Which lines in the data below contain the word "report"? Return each of them.
═══ Excerpted records ═══
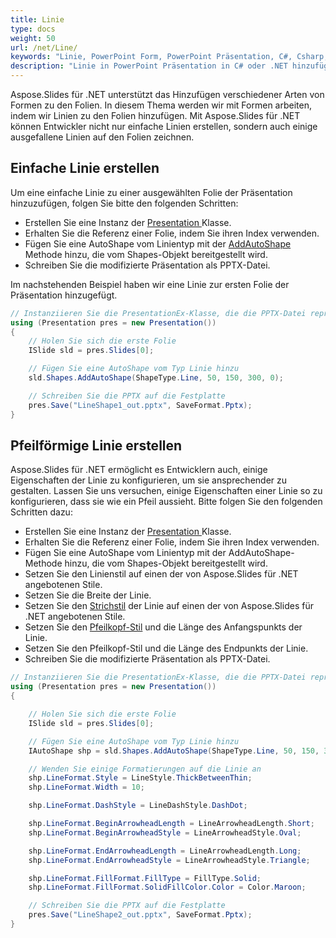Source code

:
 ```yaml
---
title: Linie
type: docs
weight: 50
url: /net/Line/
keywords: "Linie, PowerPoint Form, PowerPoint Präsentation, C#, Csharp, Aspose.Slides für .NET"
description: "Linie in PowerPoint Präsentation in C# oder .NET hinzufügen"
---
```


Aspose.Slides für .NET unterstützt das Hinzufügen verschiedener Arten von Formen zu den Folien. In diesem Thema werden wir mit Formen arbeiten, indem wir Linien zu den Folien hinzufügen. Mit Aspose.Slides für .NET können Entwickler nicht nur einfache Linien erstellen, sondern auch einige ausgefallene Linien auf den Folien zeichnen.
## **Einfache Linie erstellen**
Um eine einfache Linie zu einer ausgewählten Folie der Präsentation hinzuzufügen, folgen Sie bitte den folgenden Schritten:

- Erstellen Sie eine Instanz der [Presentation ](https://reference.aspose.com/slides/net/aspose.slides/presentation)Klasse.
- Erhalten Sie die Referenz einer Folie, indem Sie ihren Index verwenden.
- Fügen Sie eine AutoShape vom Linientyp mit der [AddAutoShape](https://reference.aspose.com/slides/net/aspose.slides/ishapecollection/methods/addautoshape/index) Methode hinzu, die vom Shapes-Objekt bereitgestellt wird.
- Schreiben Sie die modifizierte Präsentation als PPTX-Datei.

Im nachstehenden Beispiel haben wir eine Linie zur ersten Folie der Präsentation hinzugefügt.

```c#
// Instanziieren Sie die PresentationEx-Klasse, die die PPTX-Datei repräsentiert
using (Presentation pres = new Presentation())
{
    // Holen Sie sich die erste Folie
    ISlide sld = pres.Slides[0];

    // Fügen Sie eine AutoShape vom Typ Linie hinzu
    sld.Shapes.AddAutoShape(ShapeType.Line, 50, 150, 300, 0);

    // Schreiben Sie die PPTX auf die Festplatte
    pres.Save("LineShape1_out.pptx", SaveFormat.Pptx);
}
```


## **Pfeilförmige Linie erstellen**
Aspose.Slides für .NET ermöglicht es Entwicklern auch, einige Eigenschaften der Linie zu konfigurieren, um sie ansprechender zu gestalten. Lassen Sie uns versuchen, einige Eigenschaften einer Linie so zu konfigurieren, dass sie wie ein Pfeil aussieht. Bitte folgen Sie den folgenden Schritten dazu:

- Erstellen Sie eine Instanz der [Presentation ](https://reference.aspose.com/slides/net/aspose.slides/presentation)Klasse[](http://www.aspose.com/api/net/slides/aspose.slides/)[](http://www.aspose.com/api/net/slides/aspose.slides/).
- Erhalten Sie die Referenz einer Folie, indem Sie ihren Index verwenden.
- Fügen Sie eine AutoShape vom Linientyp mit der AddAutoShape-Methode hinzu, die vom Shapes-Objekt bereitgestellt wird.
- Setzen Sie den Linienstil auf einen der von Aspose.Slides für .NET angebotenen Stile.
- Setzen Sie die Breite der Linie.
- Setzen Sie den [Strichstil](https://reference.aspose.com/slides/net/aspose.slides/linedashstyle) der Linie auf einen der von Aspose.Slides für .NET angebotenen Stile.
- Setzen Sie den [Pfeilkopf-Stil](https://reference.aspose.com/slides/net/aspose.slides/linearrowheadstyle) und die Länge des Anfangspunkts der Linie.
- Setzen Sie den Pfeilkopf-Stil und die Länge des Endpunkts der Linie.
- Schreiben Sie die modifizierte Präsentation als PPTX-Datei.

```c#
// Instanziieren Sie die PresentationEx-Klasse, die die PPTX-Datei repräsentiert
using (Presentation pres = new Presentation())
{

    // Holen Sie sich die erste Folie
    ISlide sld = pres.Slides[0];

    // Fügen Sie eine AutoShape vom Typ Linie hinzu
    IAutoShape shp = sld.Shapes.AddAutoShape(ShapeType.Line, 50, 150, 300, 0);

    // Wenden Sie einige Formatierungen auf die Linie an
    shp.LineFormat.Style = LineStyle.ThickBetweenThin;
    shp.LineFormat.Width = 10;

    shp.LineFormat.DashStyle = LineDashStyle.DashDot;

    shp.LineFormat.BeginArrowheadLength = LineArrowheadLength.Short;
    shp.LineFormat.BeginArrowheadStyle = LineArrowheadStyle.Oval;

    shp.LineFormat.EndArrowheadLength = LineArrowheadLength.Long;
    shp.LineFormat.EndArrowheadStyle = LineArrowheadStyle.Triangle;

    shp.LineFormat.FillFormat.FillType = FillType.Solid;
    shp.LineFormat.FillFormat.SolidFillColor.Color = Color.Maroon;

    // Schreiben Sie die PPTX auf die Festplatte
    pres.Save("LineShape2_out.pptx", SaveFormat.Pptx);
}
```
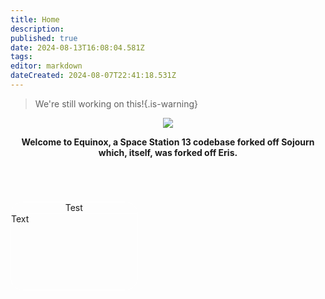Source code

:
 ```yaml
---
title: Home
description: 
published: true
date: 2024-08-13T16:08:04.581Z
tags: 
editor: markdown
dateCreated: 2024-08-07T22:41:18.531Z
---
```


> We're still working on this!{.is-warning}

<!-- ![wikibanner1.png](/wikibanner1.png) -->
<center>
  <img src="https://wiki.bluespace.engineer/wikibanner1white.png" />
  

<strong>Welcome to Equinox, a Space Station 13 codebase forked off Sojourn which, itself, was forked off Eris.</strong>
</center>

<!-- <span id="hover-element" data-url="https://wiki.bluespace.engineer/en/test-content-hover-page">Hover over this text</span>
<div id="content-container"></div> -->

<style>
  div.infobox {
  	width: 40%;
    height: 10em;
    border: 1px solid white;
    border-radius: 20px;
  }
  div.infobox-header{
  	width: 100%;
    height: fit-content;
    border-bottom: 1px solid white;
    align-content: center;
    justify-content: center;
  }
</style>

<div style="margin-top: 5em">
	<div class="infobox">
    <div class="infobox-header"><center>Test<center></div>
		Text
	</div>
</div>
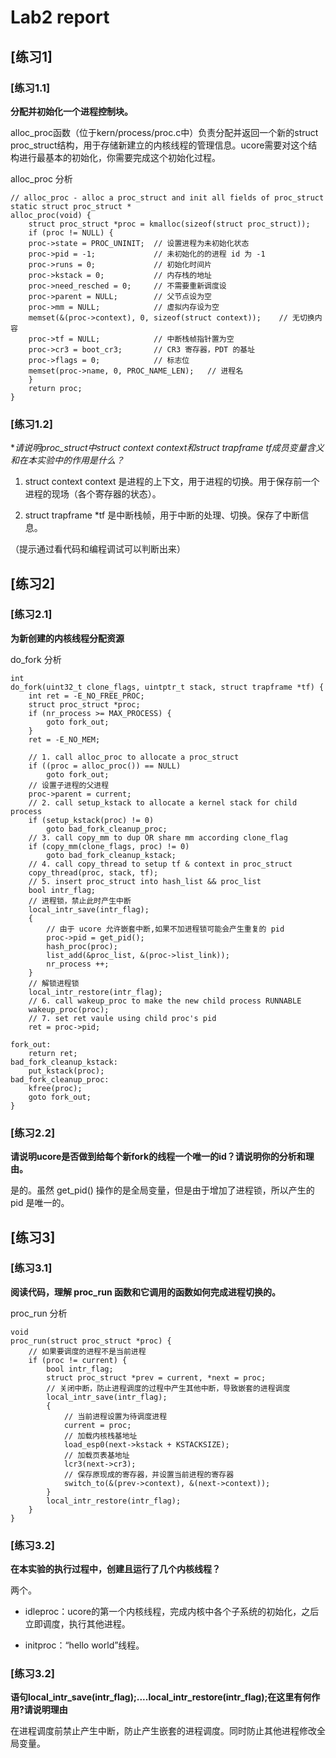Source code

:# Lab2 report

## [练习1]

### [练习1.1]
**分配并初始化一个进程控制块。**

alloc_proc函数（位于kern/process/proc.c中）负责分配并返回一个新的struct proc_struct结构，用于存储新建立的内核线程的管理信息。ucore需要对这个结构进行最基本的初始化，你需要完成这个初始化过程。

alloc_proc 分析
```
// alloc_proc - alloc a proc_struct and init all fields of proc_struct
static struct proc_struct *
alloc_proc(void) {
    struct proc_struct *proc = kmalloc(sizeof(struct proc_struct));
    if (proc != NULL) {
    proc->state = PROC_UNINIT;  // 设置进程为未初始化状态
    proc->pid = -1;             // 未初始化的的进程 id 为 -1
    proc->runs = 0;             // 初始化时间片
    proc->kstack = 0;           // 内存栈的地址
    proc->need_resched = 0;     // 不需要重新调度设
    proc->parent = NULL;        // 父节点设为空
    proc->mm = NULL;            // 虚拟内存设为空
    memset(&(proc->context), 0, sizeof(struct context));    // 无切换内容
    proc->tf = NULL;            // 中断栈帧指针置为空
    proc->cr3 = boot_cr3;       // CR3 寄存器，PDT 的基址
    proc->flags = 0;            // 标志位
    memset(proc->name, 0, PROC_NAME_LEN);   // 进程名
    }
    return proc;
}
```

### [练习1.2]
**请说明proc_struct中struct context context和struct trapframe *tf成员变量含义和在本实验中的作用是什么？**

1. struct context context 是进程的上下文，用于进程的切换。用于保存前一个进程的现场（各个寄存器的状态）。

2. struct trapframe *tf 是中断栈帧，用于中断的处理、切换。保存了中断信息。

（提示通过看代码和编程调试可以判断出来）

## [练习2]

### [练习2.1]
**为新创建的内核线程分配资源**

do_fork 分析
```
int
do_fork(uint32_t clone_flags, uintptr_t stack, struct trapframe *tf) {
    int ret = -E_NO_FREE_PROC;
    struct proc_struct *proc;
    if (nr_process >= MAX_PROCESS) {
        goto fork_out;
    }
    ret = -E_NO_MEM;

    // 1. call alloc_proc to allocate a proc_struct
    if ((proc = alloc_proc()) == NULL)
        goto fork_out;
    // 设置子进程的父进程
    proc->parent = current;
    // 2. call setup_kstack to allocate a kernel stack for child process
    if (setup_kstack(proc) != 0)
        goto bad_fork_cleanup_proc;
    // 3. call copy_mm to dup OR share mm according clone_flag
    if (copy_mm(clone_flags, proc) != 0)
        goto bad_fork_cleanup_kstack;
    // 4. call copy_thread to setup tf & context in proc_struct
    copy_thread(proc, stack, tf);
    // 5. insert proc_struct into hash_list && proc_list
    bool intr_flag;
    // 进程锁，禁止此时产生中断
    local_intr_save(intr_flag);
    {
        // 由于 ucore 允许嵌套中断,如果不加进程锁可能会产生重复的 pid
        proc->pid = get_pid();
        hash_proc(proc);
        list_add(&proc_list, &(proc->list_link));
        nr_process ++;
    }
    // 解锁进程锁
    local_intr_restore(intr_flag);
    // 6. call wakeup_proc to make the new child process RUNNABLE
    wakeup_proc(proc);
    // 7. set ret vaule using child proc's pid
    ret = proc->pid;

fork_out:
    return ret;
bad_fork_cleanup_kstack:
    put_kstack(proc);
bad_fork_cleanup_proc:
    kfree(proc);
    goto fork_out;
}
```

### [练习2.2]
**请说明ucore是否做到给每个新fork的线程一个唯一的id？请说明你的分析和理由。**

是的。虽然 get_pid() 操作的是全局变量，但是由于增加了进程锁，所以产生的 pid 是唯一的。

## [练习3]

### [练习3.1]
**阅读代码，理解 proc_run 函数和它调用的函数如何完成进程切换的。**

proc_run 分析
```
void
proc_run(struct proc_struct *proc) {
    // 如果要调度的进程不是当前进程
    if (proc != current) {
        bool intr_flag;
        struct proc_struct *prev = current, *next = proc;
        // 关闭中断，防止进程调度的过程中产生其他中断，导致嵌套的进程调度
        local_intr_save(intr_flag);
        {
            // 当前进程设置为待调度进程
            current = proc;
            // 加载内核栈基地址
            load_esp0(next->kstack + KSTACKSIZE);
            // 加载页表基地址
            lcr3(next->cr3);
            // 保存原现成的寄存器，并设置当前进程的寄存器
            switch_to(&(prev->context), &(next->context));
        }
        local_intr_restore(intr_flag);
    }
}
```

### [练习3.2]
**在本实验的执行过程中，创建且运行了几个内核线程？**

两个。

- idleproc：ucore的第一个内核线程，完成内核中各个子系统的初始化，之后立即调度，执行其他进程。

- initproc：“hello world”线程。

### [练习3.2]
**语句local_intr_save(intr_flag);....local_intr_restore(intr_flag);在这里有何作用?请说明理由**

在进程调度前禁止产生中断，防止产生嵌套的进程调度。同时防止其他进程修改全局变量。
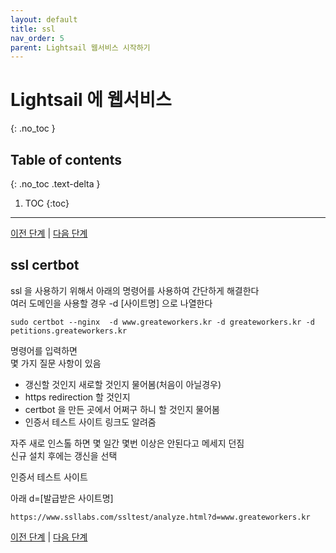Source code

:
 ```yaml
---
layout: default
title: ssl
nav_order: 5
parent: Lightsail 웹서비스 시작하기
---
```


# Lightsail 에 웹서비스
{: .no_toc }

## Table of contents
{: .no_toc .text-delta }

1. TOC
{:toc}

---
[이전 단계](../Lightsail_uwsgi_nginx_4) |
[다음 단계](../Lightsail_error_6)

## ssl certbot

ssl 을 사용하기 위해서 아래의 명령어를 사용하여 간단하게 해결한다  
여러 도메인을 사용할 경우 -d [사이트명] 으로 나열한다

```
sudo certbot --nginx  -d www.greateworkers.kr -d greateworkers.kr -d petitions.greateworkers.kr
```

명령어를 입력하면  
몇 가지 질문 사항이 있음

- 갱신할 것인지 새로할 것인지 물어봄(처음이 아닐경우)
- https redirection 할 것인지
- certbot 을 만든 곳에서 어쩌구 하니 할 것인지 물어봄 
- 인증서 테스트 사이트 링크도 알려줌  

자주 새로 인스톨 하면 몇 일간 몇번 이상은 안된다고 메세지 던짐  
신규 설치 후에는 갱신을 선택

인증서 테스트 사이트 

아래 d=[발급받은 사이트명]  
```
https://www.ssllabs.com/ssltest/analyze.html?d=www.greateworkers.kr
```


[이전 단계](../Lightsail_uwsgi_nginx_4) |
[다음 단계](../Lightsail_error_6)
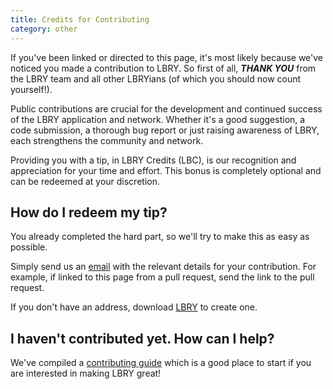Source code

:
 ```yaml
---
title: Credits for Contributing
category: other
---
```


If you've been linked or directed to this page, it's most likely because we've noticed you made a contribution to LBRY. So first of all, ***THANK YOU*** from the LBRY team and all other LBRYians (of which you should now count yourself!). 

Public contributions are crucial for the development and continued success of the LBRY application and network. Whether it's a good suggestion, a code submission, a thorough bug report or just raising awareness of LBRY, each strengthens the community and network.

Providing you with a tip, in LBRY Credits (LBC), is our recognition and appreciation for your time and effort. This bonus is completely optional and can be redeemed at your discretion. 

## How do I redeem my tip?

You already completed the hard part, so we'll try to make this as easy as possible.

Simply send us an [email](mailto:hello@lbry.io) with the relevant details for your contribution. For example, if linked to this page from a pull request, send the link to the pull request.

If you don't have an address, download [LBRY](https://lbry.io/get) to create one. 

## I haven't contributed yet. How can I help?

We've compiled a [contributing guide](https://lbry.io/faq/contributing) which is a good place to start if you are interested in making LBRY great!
═══
Solved exercise:
:# Lab2 report
Public contributions are crucial for the development and continued success of the LBRY application and network. Whether it's a good suggestion, a code submission, a thorough bug report or just raising awareness of LBRY, each strengthens the community and network.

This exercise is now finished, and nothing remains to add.